Assignment:
Examine each line of the data, and copy the ones containing "extra".

☆ ☆ ☆ ☆ ☆ ☆ ☆

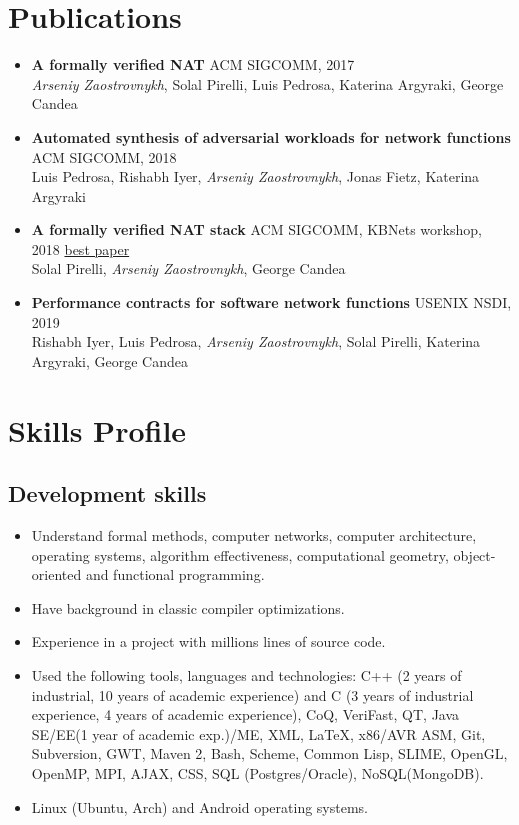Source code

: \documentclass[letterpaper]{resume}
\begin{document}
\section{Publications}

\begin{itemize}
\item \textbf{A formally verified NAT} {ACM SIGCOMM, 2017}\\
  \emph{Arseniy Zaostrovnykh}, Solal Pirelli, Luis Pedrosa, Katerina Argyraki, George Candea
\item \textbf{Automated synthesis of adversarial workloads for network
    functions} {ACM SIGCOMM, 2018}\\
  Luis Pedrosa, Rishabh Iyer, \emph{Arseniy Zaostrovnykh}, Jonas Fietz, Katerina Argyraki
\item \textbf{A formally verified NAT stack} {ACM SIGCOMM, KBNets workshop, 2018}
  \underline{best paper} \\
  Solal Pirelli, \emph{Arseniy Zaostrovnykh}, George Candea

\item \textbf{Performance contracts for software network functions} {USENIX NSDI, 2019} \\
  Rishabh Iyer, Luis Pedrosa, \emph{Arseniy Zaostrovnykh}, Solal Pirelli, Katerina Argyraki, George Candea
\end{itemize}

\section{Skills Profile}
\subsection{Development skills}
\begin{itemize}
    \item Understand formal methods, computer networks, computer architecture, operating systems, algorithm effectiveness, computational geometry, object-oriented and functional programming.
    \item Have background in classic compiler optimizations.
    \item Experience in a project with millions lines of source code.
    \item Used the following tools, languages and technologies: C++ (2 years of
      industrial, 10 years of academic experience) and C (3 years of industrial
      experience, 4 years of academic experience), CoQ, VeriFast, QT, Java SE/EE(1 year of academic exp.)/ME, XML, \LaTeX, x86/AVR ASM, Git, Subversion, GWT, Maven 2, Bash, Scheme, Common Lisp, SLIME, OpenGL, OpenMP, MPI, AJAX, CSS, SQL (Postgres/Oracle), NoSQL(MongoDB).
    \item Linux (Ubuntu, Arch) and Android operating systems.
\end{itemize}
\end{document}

☆ ☆ ☆ ☆ ☆ ☆ ☆

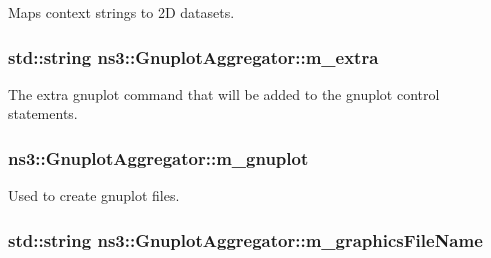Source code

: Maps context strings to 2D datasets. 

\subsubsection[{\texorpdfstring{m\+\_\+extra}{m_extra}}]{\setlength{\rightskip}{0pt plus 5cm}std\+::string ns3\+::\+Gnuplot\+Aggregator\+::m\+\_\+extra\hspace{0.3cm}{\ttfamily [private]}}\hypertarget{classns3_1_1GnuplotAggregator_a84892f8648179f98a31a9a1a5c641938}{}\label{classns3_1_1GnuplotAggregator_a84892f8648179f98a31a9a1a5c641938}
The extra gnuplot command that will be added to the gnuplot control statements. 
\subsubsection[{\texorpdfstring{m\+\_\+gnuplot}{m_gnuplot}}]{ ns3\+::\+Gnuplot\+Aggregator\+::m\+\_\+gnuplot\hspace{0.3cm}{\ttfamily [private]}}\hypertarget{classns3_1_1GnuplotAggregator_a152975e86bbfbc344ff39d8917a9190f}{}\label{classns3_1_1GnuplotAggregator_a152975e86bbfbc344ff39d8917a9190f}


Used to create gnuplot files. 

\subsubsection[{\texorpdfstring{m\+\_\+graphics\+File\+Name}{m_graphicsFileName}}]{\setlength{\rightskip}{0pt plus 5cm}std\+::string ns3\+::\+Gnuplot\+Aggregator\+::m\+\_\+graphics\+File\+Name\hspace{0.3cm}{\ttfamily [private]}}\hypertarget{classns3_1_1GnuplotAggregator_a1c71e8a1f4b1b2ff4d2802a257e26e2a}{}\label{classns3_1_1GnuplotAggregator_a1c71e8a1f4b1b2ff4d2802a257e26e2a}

☆ ☆ ☆ ☆ ☆ ☆ ☆

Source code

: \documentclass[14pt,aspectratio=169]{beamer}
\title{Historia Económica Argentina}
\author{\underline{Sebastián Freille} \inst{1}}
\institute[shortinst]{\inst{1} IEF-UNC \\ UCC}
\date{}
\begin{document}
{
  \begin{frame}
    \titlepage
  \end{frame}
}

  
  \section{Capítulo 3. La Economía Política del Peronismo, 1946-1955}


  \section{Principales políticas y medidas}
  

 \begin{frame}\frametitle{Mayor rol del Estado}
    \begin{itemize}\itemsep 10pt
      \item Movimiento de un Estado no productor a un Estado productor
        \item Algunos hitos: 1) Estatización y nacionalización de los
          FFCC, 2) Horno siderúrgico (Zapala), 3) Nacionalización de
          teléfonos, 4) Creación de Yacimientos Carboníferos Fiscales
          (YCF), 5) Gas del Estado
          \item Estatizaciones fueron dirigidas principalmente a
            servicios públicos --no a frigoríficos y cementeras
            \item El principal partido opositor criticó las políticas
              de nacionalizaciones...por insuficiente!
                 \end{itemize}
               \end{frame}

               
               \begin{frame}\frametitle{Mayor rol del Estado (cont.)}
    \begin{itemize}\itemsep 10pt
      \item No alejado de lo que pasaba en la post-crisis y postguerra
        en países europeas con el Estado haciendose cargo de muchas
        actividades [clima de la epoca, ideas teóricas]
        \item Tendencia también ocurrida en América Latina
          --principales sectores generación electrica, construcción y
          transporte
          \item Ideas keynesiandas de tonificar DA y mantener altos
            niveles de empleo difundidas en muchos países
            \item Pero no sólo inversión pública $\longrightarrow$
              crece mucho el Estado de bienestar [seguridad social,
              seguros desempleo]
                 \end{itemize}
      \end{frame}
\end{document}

☆ ☆ ☆ ☆ ☆ ☆ ☆

Response to the task:
\subsubsection[{\texorpdfstring{m\+\_\+extra}{m_extra}}]{\setlength{\rightskip}{0pt plus 5cm}std\+::string ns3\+::\+Gnuplot\+Aggregator\+::m\+\_\+extra\hspace{0.3cm}{\ttfamily [private]}}\hypertarget{classns3_1_1GnuplotAggregator_a84892f8648179f98a31a9a1a5c641938}{}\label{classns3_1_1GnuplotAggregator_a84892f8648179f98a31a9a1a5c641938}
The extra gnuplot command that will be added to the gnuplot control statements. 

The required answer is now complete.